'Biden's memory is hazy, poor, fuzzy,' says report on US President
In a poll by The Associated Press-NORC Center for Public Affairs, 77 per cent of US adults said Biden was too old to be effective for four more years
Lingering concerns about President Joe Biden's age and ability have deepened after a special report probing his possession of classified documents described the 81-year-old’s memory as ‘hazy’ and ‘poor’.
The report on Thursday said the Democrat's memory was ‘hazy,’ ‘fuzzy’, ‘faulty’, ‘poor’ and having ‘significant limitations’. It said that Biden could not recall defining milestones in his own life.
"He did not remember when he was vice president, forgetting on the first day of the interview when his term ended ('if it was 2013 — when did I stop being Vice President?'), and forgetting on the second day of the interview when his term began ('in 2009, am I still Vice President?')," the report said. “He did not remember, even within several years, when his son Beau died.”
Undermining Biden
While Biden won’t face charges for mishandling classified documents, the report's claims about his memory could undermine Biden's message to voters that he can manage the government and safeguard the US.
Voters are going into this year's election with severe misgivings about Biden's age, having scrutinized his gaffes, his coughing, his slow walking and even a tumble off his bicycle.
In ruling out a prosecution of Biden over his retention of highly classified materials as a private citizen, the report suggested he would seem too feeble to prosecute.
“It would be difficult to convince a jury that they should convict him — by then a former president well into his eighties — of a serious felony that requires a mental state of willfulness.”
The White House pushed back on the characterisations of Biden's memory in a February 5 letter from the president's lawyers that was published in special counsel Robert Hur's report.
The letter argues that Biden's “inability to recall dates or details of events that happened years ago is neither surprising nor unusual,” particularly about when certain documents were packed or moved.
It is not unusual for the subjects of government investigations to say they don't recall an event or a conversation in order to avoid issues such as perjury.
The special counsel did not release the transcript of the interviews with Biden, so some context is unclear.
Former President Donald Trump, the current Republican front-runner, has boasted of his own vast memory but has also at times said in legal proceedings that he does not recall certain events.
Age, memory issues
Biden noted in a statement issued on Thursday that he had sat for five hours of interviews with Hur's team over two days on October 8 and 9, “even though Israel had just been attacked on October 7th and I was in the middle of handling an international crisis”.
In an August poll by The Associated Press-NORC Center for Public Affairs, 77 per cent of US adults said Biden was too old to be effective for four more years.

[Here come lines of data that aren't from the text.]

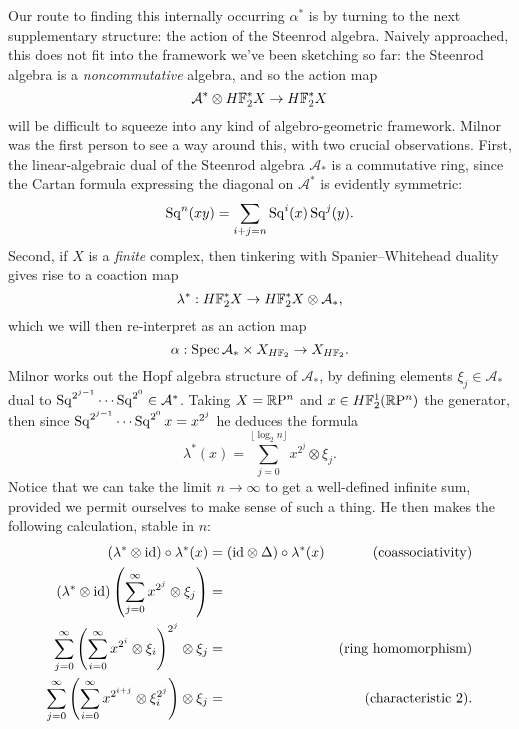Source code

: Our route to finding this internally occurring $\alpha^*$ is by turning to the next supplementary structure: the action of the Steenrod algebra.  Naively approached, this does not fit into the framework we've been sketching so far: the Steenrod algebra is a \emph{noncommutative} algebra, and so the action map \[\mathcal A^* \otimes H\mathbb F_2^* X \to H\mathbb F_2^* X\] will be difficult to squeeze into any kind of algebro-geometric framework.  Milnor was the first person to see a way around this, with two crucial observations.  First, the linear-algebraic dual of the Steenrod algebra $\mathcal A_*$ is a commutative ring, since the Cartan formula expressing the diagonal on $\mathcal A^*$ is evidently symmetric: \[\operatorname{Sq}^n(x y) = \sum_{i+j=n} \operatorname{Sq}^i(x) \operatorname{Sq}^j(y).\]    Second, if $X$ is a \emph{finite} complex, then tinkering with Spanier--Whitehead duality gives rise to a coaction map \[\lambda^*: H\mathbb F_2^* X \to H\mathbb F_2^* X \otimes \mathcal A_*,\] which we will then re-interpret as an action map \[\alpha: \operatorname{Spec} \mathcal A_* \times X_{H\mathbb F_2} \to X_{H\mathbb F_2}.\]  Milnor works out the Hopf algebra structure of $\mathcal A_*$, by defining elements $\xi_j \in \mathcal A_*$ dual to $\operatorname{Sq}^{2^{j-1}} \cdots \operatorname{Sq}^{2^0} \in \mathcal A^*$.  Taking $X = \mathbb R\mathrm P^n$ and $x \in H\mathbb F_2^1(\mathbb R\mathrm P^n)$ the generator, then since $\operatorname{Sq}^{2^{j-1}} \cdots \operatorname{Sq}^{2^0} x = x^{2^j}$ he deduces the formula \[\lambda^*(x) = \sum_{j=0}^{\lfloor \log_2 n \rfloor} x^{2^j} \otimes \xi_j.\]  Notice that we can take the limit $n \to \infty$ to get a well-defined infinite sum, provided we permit ourselves to make sense of such a thing.  He then makes the following calculation, stable in $n$:
\begin{align*}
(\lambda^* \otimes \mathrm{id}) \circ \lambda^*(x) & = (\mathrm{id} \otimes \Delta) \circ \lambda^*(x) & \text{(coassociativity)} \\
(\lambda^* \otimes \mathrm{id}) \left( \sum_{j=0}^\infty x^{2^j} \otimes \xi_j \right) & = \\
\sum_{j=0}^\infty \left( \sum_{i=0}^\infty x^{2^i} \otimes \xi_i \right)^{2^j} \otimes \xi_j & = & \text{(ring homomorphism)} \\
\sum_{j=0}^\infty \left( \sum_{i=0}^\infty x^{2^{i+j}} \otimes \xi_i^{2^j} \right) \otimes \xi_j & = & \text{(characteristic $2$)}.
\end{align*}
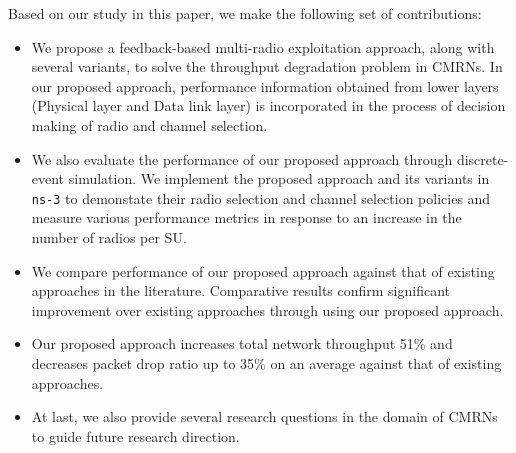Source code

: 

Based on our study in this paper, we make the following set of contributions:

\begin{itemize}
\item We propose a feedback-based multi-radio exploitation approach, along with several variants, to solve the throughput degradation problem in CMRNs. In our proposed approach, performance information obtained from lower layers (Physical layer and Data link layer) is incorporated in the process of decision making of radio and channel selection.
\item We also evaluate the performance of our proposed approach through discrete-event simulation. We implement the proposed approach and its variants in \texttt{ns-3} to demonstate their radio selection and channel selection policies and measure various performance metrics in response to an increase in the number of radios per SU.
\item We compare performance of our proposed approach against that of existing approaches in the literature. Comparative results confirm significant improvement over existing approaches through using our proposed approach.
\item Our proposed approach increases total network throughput 51\% and decreases packet drop ratio up to 35\% on an average against that of existing approaches.
\item At last, we also provide several research questions in the domain of CMRNs to guide future research direction.
\end{itemize}
\endinput
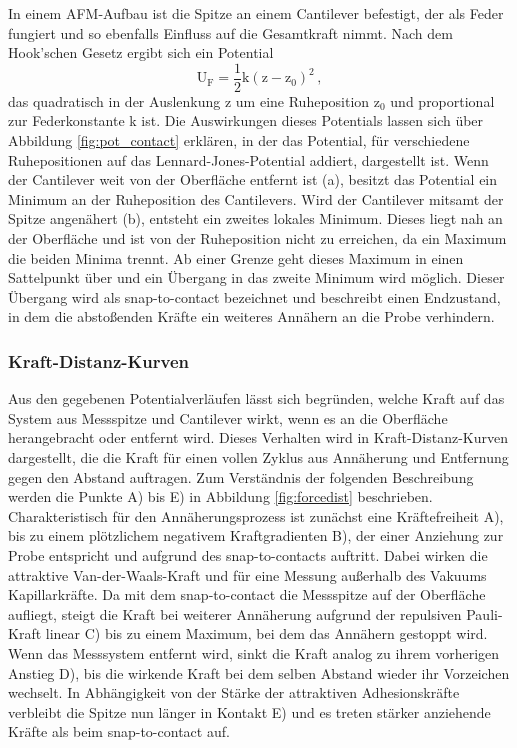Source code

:           \FloatBarrier      
          In einem AFM-Aufbau ist die Spitze an einem Cantilever befestigt, der als Feder fungiert und so ebenfalls Einfluss auf die Gesamtkraft nimmt. Nach dem Hook'schen Gesetz ergibt sich ein Potential 
          \begin{equation*}
            \text{U}_{\text{F}} = \frac{1}{2} \text{k} \left(\text{z} - \text{z}_0\right)^2 \, ,
          \end{equation*}
          das quadratisch in der Auslenkung z um eine Ruheposition z$_0$ und proportional zur Federkonstante k ist. 
          Die Auswirkungen dieses Potentials lassen sich über Abbildung \ref{fig:pot_contact} erklären, in der 
          das Potential, für verschiedene Ruhepositionen auf das Lennard-Jones-Potential addiert, dargestellt ist. Wenn der Cantilever weit von der Oberfläche entfernt ist (a), besitzt das Potential ein 
          Minimum an der Ruheposition des Cantilevers. Wird der Cantilever mitsamt der Spitze angenähert (b), entsteht ein zweites lokales Minimum. Dieses liegt nah an der Oberfläche und ist von der Ruheposition
          nicht zu erreichen, da ein Maximum die beiden Minima trennt. Ab einer Grenze geht dieses Maximum in einen Sattelpunkt über und ein Übergang in das zweite Minimum wird möglich. Dieser Übergang wird als
          snap-to-contact bezeichnet und beschreibt einen Endzustand, in dem die abstoßenden Kräfte ein weiteres Annähern an die Probe verhindern. 




        \newpage
        \subsubsection{Kraft-Distanz-Kurven}
        \label{sec:KraftAbstand}

          Aus den gegebenen Potentialverläufen lässt sich begründen, welche Kraft auf das System aus Messspitze und Cantilever wirkt, wenn es an die Oberfläche herangebracht oder entfernt wird. Dieses Verhalten
          wird in Kraft-Distanz-Kurven dargestellt, die die Kraft für einen vollen Zyklus aus Annäherung und Entfernung gegen den Abstand auftragen. Zum Verständnis der folgenden Beschreibung werden die Punkte A) bis E) in Abbildung \ref{fig:forcedist} beschrieben. Charakteristisch für den Annäherungsprozess ist zunächst
          eine Kräftefreiheit A), bis zu einem plötzlichem negativem Kraftgradienten B), der einer Anziehung zur Probe entspricht und aufgrund des snap-to-contacts auftritt. Dabei wirken die attraktive Van-der-Waals-Kraft und für eine Messung außerhalb des Vakuums Kapillarkräfte. Da mit dem snap-to-contact die Messspitze auf 
          der Oberfläche aufliegt, steigt die Kraft bei weiterer Annäherung aufgrund der repulsiven Pauli-Kraft linear C) bis zu einem Maximum, bei dem das Annähern gestoppt wird. Wenn das Messsystem entfernt wird, sinkt die Kraft analog zu ihrem 
          vorherigen Anstieg D), bis die wirkende Kraft bei dem selben Abstand wieder ihr Vorzeichen wechselt. In Abhängigkeit von der Stärke der attraktiven Adhesionskräfte verbleibt die Spitze nun länger in Kontakt E) und es treten stärker anziehende Kräfte als beim snap-to-contact auf.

It was one of the rare sources of bipartisan agreement during a politically polarized era, with 89 per cent of Republicans and 69 per cent of Democrats saying Biden's age is a problem.
Haley or Pelosi?
The release of the report overlapped with recent Biden speeches in which he mistakenly claimed to talk with European leaders — France's Francois Mitterrand and Germany's Helmut Kohl — who had not held office since the 1990s and had died several years ago.
The 77-year-old Trump also faces questions about recent memory lapses.
In a January speech, Trump mistakenly and repeatedly confused former UN Ambassador Nikki Haley, his major opponent for the GOP nomination, with Rep. Nancy Pelosi, D-Calif.
Republican attack
But Republican critics were quick to pile on Thursday as the special counsel's report became public.
Rep. Tom Emmer, R-Minn., said on X that the report was “alarming” and it's clear that Biden “does not have the cognitive ability to be President”.
“If you're too senile to stand trial, then you're too senile to be president. Joe Biden is unfit to lead this nation,” said Alex Pfeiffer, a spokesman for Make America Great Again Inc., the main super PAC backing Trump's candidacy.